Problem: Transcribe word for word the lines below from the line with "form of request–response." through the line with "on the client.", ends included.

----

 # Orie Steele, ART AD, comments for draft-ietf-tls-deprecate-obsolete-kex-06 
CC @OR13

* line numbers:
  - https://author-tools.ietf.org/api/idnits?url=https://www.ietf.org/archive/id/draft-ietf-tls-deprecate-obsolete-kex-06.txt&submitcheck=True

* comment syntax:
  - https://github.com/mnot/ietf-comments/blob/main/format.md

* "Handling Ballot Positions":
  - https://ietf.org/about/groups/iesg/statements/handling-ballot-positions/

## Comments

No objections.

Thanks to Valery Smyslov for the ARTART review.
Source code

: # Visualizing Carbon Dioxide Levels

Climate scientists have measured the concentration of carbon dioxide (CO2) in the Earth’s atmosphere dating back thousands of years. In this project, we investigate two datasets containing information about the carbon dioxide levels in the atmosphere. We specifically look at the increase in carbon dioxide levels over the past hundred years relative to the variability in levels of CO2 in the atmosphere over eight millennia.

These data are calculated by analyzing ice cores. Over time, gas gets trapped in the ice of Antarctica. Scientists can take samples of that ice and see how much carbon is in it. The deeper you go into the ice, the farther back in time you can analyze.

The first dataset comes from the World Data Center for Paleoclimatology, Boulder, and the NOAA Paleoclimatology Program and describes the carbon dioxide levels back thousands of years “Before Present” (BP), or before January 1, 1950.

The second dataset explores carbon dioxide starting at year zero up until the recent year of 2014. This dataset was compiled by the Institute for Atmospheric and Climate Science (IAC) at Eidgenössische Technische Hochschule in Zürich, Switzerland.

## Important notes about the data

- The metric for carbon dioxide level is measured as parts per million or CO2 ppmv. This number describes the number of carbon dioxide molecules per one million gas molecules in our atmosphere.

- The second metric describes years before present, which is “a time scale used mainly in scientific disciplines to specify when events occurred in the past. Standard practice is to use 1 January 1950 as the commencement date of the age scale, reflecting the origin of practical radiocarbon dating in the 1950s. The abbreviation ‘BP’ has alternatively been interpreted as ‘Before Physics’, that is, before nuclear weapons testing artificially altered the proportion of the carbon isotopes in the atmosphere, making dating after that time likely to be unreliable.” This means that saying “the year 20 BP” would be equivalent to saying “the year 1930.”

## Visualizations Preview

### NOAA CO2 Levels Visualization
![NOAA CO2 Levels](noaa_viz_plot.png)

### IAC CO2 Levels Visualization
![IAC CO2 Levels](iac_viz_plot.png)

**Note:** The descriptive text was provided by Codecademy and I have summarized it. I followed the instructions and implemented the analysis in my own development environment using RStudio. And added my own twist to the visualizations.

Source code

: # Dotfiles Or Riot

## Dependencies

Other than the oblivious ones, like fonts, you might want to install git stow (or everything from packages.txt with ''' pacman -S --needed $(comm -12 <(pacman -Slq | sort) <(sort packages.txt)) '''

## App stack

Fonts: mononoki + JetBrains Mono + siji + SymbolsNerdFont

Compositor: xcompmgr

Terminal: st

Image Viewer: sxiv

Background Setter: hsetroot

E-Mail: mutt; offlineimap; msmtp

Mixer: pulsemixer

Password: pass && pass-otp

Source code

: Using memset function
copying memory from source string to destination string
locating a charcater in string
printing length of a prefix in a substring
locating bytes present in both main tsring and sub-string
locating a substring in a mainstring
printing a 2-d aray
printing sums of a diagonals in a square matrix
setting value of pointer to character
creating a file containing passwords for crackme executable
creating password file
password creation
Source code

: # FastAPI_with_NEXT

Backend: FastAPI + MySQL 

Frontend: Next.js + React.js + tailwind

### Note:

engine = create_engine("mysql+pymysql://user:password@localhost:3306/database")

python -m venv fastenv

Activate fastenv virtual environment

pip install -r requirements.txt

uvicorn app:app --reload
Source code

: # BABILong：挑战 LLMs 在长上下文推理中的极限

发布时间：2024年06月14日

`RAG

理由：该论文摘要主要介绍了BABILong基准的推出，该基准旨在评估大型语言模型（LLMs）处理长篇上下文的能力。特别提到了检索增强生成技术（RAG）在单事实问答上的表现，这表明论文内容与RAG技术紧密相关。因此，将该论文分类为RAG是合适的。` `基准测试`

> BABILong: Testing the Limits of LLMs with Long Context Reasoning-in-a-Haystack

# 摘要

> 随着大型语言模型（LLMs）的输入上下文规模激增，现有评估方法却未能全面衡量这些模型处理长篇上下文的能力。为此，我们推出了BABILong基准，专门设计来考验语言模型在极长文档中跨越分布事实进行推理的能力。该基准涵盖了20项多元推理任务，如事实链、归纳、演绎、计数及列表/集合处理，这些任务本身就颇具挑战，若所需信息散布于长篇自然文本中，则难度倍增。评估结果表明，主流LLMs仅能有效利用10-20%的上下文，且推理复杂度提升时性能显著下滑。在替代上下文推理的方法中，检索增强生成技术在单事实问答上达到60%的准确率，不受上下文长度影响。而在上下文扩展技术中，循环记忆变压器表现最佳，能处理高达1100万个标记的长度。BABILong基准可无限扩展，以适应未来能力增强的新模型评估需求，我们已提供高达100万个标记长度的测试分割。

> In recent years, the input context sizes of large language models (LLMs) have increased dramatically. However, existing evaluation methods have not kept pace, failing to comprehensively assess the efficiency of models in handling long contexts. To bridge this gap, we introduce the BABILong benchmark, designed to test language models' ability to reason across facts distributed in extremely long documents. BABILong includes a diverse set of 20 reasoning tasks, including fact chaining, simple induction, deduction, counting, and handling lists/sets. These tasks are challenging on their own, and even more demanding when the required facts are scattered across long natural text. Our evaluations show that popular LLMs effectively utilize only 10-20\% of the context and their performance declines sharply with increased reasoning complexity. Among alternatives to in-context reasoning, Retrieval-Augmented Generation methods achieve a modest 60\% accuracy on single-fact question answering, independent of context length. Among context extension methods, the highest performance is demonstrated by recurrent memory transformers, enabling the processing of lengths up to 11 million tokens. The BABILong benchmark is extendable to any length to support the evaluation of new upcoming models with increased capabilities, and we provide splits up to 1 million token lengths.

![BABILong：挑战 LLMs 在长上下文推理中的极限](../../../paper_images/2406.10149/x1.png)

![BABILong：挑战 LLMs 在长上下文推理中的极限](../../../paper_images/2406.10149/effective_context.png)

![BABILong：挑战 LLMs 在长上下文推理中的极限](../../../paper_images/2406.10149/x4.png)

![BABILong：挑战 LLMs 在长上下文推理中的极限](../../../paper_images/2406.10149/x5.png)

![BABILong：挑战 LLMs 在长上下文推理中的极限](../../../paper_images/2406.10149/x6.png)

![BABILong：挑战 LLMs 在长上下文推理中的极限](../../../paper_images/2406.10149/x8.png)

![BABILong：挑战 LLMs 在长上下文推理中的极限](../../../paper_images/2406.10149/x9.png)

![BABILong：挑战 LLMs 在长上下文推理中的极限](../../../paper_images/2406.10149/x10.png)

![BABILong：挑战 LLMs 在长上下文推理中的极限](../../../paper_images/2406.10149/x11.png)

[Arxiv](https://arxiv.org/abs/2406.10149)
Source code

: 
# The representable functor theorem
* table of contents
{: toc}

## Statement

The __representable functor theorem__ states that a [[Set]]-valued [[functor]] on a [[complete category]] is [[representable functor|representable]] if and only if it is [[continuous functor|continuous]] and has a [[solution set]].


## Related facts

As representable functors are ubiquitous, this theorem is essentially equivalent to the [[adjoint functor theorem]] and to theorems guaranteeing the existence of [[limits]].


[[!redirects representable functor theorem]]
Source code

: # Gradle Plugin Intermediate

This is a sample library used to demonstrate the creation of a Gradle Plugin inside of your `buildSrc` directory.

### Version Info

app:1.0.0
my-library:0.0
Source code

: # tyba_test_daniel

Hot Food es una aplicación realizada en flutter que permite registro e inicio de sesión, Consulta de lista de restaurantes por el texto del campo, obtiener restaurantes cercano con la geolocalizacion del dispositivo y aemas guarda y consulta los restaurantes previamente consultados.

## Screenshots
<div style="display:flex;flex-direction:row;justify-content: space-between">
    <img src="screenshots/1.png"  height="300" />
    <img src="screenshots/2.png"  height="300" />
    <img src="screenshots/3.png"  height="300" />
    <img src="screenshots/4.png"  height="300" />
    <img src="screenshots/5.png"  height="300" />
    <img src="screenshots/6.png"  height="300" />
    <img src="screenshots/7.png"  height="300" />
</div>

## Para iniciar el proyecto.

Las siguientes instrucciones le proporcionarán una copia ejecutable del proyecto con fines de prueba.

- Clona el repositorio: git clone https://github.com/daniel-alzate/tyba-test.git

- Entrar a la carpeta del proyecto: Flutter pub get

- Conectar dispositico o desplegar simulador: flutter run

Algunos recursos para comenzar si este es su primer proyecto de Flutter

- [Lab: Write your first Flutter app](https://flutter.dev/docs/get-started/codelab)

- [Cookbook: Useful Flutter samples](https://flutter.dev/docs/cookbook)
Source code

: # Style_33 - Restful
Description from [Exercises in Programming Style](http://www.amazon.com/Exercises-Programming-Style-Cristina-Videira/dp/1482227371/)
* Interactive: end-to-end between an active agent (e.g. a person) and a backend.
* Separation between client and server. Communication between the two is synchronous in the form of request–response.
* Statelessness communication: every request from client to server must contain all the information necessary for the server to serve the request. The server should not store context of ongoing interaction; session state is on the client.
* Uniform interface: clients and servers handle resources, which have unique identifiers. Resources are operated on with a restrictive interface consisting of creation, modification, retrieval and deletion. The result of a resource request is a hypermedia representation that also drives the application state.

----

Answer space:
* Separation between client and server. Communication between the two is synchronous in the form of request–response.
* Statelessness communication: every request from client to server must contain all the information necessary for the server to serve the request. The server should not store context of ongoing interaction; session state is on the client.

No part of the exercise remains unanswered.